| The problem |
Look through the records below, count the lines with the word "vector", and reply with only the number.

◇ ◇ ◇ ◇

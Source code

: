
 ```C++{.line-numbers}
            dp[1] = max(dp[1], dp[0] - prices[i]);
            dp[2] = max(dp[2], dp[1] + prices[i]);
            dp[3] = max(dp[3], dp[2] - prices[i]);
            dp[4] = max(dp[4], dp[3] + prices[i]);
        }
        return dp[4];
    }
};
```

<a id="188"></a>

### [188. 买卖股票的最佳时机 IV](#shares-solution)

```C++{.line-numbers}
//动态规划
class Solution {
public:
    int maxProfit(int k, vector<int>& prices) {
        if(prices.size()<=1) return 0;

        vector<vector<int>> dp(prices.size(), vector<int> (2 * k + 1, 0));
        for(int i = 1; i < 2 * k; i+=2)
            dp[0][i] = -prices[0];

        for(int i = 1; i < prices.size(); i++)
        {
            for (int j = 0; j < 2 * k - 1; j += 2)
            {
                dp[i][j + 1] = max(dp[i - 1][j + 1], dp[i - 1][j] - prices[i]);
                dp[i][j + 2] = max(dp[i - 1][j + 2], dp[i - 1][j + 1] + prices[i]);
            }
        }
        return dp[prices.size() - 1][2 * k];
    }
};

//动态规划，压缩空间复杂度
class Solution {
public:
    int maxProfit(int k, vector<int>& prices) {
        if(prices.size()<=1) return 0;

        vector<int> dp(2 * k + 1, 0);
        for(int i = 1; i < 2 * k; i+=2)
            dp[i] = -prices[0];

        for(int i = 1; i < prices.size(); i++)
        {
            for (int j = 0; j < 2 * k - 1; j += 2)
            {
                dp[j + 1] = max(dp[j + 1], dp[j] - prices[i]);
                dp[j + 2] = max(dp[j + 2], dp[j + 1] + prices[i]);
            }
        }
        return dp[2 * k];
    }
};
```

◇ ◇ ◇ ◇

| Response to the exercise |
4